DATA SUPPLIED Block Start
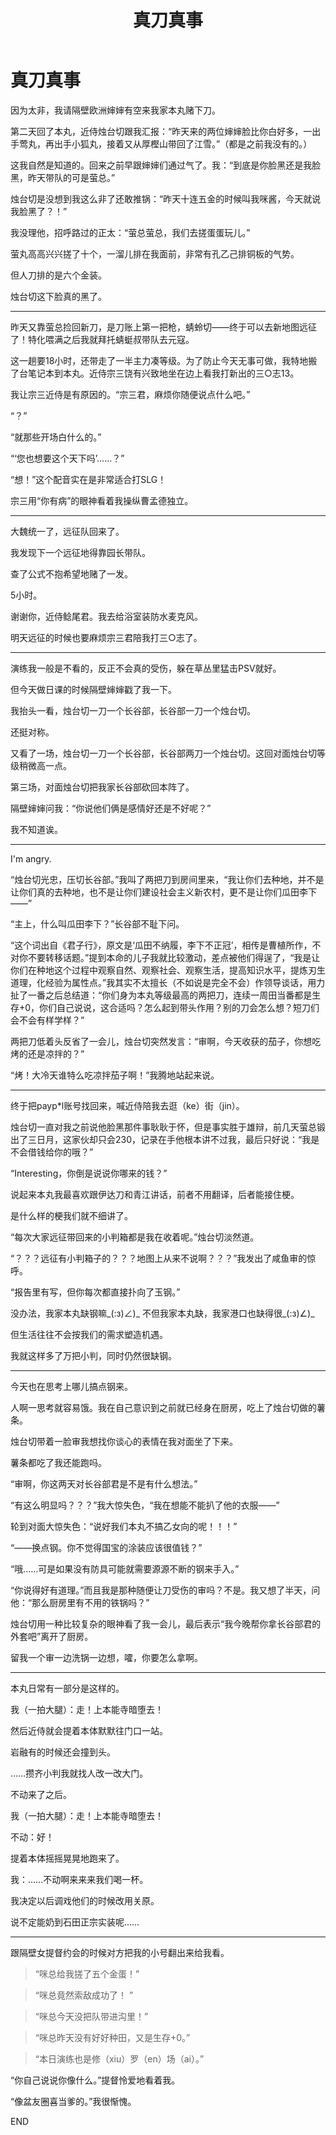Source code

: ﻿---
title: 真刀真事
fandom: 刀剑乱舞
characters: 压切长谷部/烛台切光忠
rating: General
excerpt: 非常无聊的游戏记录。大部分是真刀真事，更大部分不是（语体教脸。
---

# 真刀真事



因为太非，我请隔壁欧洲婶婶有空来我家本丸赌下刀。

第二天回了本丸，近侍烛台切跟我汇报：“昨天来的两位婶婶脸比你白好多，一出手莺丸，再出手小狐丸，接着又从厚樫山带回了江雪。”（都是之前我没有的。）

这我自然是知道的。回来之前早跟婶婶们通过气了。我：“到底是你脸黑还是我脸黑，昨天带队的可是萤总。”

烛台切是没想到我这么非了还敢推锅：“昨天十连五金的时候叫我咪酱，今天就说我脸黑了？！”

我没理他，招呼路过的正太：“萤总萤总，我们去搓蛋蛋玩儿。”

萤丸高高兴兴搓了十个，一溜儿排在我面前，非常有孔乙己排铜板的气势。

但人刀排的是六个金装。

烛台切这下脸真的黑了。

---

昨天又靠萤总捡回新刀，是刀账上第一把枪，蜻蛉切——终于可以去新地图远征了！特化喂满之后我就拜托蜻蜓叔带队去元寇。

这一趟要18小时，还带走了一半主力凑等级。为了防止今天无事可做，我特地搬了台笔记本到本丸。近侍宗三饶有兴致地坐在边上看我打新出的三○志13。

我让宗三近侍是有原因的。“宗三君，麻烦你随便说点什么吧。”

“？”

“就那些开场白什么的。”

“‘您也想要这个天下吗’……？”

“想！”这个配音实在是非常适合打SLG！

宗三用“你有病”的眼神看着我操纵曹孟德独立。

---

大魏统一了，远征队回来了。

我发现下一个远征地得靠园长带队。

查了公式不抱希望地赌了一发。

5小时。

谢谢你，近侍鲶尾君。我去给浴室装防水麦克风。

明天远征的时候也要麻烦宗三君陪我打三○志了。

---

演练我一般是不看的，反正不会真的受伤，躲在草丛里猛击PSV就好。

但今天做日课的时候隔壁婶婶戳了我一下。

我抬头一看，烛台切一刀一个长谷部，长谷部一刀一个烛台切。

还挺对称。

又看了一场，烛台切一刀一个长谷部，长谷部两刀一个烛台切。这回对面烛台切等级稍微高一点。

第三场，对面烛台切把我家长谷部砍回本阵了。

隔壁婶婶问我：“你说他们俩是感情好还是不好呢？”

我不知道诶。

---

I'm angry.

“烛台切光忠，压切长谷部。”我叫了两把刀到房间里来，“我让你们去种地，并不是让你们真的去种地，也不是让你们建设社会主义新农村，更不是让你们瓜田李下——”

“主上，什么叫瓜田李下？”长谷部不耻下问。

“这个词出自《君子行》，原文是‘瓜田不纳履，李下不正冠’，相传是曹植所作，不对你不要转移话题。”提到本命的儿子我就比较激动，差点被他们得逞了，“我是让你们在种地这个过程中观察自然、观察社会、观察生活，提高知识水平，提炼刃生道理，化经验为属性点。”我其实不太擅长（不如说是完全不会）作领导谈话，用力扯了一番之后总结道：“你们身为本丸等级最高的两把刀，连续一周田当番都是生存+0，你们自己说说，这合适吗？怎么起到带头作用？别的刀会怎么想？短刀们会不会有样学样？”

两把刀低着头反省了一会儿，烛台切突然发言：“审啊，今天收获的茄子，你想吃烤的还是凉拌的？”

“烤！大冷天谁特么吃凉拌茄子啊！”我腾地站起来说。

---

终于把payp\*l账号找回来，喊近侍陪我去逛（ke）街（jin）。

烛台切一直对我之前说他脸黑那件事耿耿于怀，但是事实胜于雄辩，前几天萤总锻出了三日月，这家伙却只会230，记录在手他根本讲不过我，最后只好说：“我是不会借钱给你的哦？”

“Interesting，你倒是说说你哪来的钱？”

说起来本丸我最喜欢跟伊达刀和青江讲话，前者不用翻译，后者能接住梗。

是什么样的梗我们就不细讲了。

“每次大家远征带回来的小判箱都是我在收着呢。”烛台切淡然道。

“？？？远征有小判箱子的？？？地图上从来不说啊？？？”我发出了咸鱼审的惊呼。

“报告里有写，但你每次都直接扑向了玉钢。”

没办法，我家本丸缺钢嘛\_(:з)∠)\_ 不但我家本丸缺，我家港口也缺得很\_(:з)∠)\_

但生活往往不会按我们的需求塑造机遇。

我就这样多了万把小判，同时仍然很缺钢。

---

今天也在思考上哪儿搞点钢来。

人啊一思考就容易饿。我在自己意识到之前就已经身在厨房，吃上了烛台切做的薯条。

烛台切带着一脸审我想找你谈心的表情在我对面坐了下来。

薯条都吃了我还能跑吗。

“审啊，你这两天对长谷部君是不是有什么想法。”

“有这么明显吗？？？”我大惊失色，“我在想能不能扒了他的衣服——”

轮到对面大惊失色：“说好我们本丸不搞乙女向的呢！！！”

“——换点钢。你不觉得国宝的涂装应该很值钱？”

“哦……可是如果没有防具可能就需要源源不断的钢来手入。”

“你说得好有道理。”而且我是那种随便让刀受伤的审吗？不是。我又想了半天，问他：“那么厨房里有不用的铁锅吗？”

烛台切用一种比较复杂的眼神看了我一会儿，最后表示“我今晚帮你拿长谷部君的外套吧”离开了厨房。

留我一个审一边洗锅一边想，嚯，你要怎么拿啊。

---

本丸日常有一部分是这样的。

我（一拍大腿）：走！上本能寺暗堕去！

然后近侍就会提着本体默默往门口一站。

岩融有的时候还会撞到头。

……攒齐小判我就找人改一改大门。

不动来了之后。

我（一拍大腿）：走！上本能寺暗堕去！

不动：好！

提着本体摇摇晃晃地跑来了。

我：……不动啊来来来我们喝一杯。

我决定以后调戏他们的时候改用关原。

说不定能奶到石田正宗实装呢……

---

跟隔壁女提督约会的时候对方把我的小号翻出来给我看。

> “咪总给我搓了五个金蛋！”

> “咪总竟然索敌成功了！ ”

> “咪总今天没把队带进沟里！”

> “咪总昨天没有好好种田，又是生存+0。”

> “本日演练也是修（xiu）罗（en）场（ai）。”

“你自己说说你像什么。”提督怜爱地看着我。

“像盆友圈喜当爹的。”我很惭愧。 



END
DATA SUPPLIED Block End
YOUR OBJECTIVE »
Output only the number of lines in the data above that include the word "压切长谷部".

ANSWER TO THE PROBLEM »
2